- **Problem**: Each record needs to be transcribed exactly.

- **Source texts of formatted documents**:
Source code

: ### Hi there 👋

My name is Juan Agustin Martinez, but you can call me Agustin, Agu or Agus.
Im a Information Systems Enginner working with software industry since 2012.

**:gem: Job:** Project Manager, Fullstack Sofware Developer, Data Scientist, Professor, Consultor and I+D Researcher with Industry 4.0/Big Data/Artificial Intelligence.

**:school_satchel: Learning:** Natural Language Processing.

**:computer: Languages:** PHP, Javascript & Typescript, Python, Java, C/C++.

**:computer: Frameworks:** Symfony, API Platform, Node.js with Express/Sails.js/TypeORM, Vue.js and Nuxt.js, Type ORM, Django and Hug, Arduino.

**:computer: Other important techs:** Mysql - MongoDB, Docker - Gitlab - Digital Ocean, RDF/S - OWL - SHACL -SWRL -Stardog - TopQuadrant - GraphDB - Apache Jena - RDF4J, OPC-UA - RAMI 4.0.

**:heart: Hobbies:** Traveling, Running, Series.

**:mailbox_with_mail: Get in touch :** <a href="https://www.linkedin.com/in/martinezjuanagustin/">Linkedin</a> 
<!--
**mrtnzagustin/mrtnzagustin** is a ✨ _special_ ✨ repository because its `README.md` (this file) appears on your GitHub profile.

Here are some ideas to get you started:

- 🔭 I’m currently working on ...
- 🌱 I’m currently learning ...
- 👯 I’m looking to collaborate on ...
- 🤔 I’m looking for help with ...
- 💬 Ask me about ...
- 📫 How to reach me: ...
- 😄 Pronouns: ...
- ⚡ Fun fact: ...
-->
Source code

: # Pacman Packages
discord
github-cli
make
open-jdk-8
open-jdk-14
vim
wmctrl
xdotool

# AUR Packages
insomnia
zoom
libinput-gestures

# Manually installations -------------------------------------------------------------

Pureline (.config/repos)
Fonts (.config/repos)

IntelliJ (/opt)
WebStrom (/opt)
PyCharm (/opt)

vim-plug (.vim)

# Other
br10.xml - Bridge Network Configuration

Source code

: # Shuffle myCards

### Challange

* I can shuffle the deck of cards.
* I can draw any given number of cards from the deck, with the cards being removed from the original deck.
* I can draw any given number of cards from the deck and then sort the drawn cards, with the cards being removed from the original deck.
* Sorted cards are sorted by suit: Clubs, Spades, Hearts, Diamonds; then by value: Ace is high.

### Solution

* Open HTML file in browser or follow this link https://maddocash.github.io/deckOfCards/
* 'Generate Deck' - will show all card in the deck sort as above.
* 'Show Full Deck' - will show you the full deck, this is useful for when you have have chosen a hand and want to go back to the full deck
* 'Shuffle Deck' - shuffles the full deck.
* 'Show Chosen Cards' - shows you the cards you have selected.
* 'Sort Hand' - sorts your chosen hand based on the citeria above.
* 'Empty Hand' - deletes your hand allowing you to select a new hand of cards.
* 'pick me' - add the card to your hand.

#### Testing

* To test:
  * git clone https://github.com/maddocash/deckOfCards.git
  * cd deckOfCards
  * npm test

- **Answer for the task**:
Source code

: ### Hi there 👋

My name is Juan Agustin Martinez, but you can call me Agustin, Agu or Agus.
Im a Information Systems Enginner working with software industry since 2012.

**:gem: Job:** Project Manager, Fullstack Sofware Developer, Data Scientist, Professor, Consultor and I+D Researcher with Industry 4.0/Big Data/Artificial Intelligence.

**:school_satchel: Learning:** Natural Language Processing.

**:computer: Languages:** PHP, Javascript & Typescript, Python, Java, C/C++.

**:computer: Frameworks:** Symfony, API Platform, Node.js with Express/Sails.js/TypeORM, Vue.js and Nuxt.js, Type ORM, Django and Hug, Arduino.

**:computer: Other important techs:** Mysql - MongoDB, Docker - Gitlab - Digital Ocean, RDF/S - OWL - SHACL -SWRL -Stardog - TopQuadrant - GraphDB - Apache Jena - RDF4J, OPC-UA - RAMI 4.0.

**:heart: Hobbies:** Traveling, Running, Series.

**:mailbox_with_mail: Get in touch :** <a href="https://www.linkedin.com/in/martinezjuanagustin/">Linkedin</a> 
<!--
**mrtnzagustin/mrtnzagustin** is a ✨ _special_ ✨ repository because its `README.md` (this file) appears on your GitHub profile.

Here are some ideas to get you started:

- 🔭 I’m currently working on ...
- 🌱 I’m currently learning ...
- 👯 I’m looking to collaborate on ...
- 🤔 I’m looking for help with ...
- 💬 Ask me about ...
- 📫 How to reach me: ...
- 😄 Pronouns: ...
- ⚡ Fun fact: ...
-->
Source code

: # Pacman Packages
discord
github-cli
make
open-jdk-8
open-jdk-14
vim
wmctrl
xdotool

# AUR Packages
insomnia
zoom
libinput-gestures

# Manually installations -------------------------------------------------------------

Pureline (.config/repos)
Fonts (.config/repos)

IntelliJ (/opt)
WebStrom (/opt)
PyCharm (/opt)

vim-plug (.vim)

# Other
br10.xml - Bridge Network Configuration

Source code

: # Shuffle myCards

### Challange

* I can shuffle the deck of cards.
* I can draw any given number of cards from the deck, with the cards being removed from the original deck.
* I can draw any given number of cards from the deck and then sort the drawn cards, with the cards being removed from the original deck.
* Sorted cards are sorted by suit: Clubs, Spades, Hearts, Diamonds; then by value: Ace is high.

### Solution

* Open HTML file in browser or follow this link https://maddocash.github.io/deckOfCards/
* 'Generate Deck' - will show all card in the deck sort as above.
* 'Show Full Deck' - will show you the full deck, this is useful for when you have have chosen a hand and want to go back to the full deck
* 'Shuffle Deck' - shuffles the full deck.
* 'Show Chosen Cards' - shows you the cards you have selected.
* 'Sort Hand' - sorts your chosen hand based on the citeria above.
* 'Empty Hand' - deletes your hand allowing you to select a new hand of cards.
* 'pick me' - add the card to your hand.

#### Testing

* To test:
  * git clone https://github.com/maddocash/deckOfCards.git
  * cd deckOfCards
  * npm test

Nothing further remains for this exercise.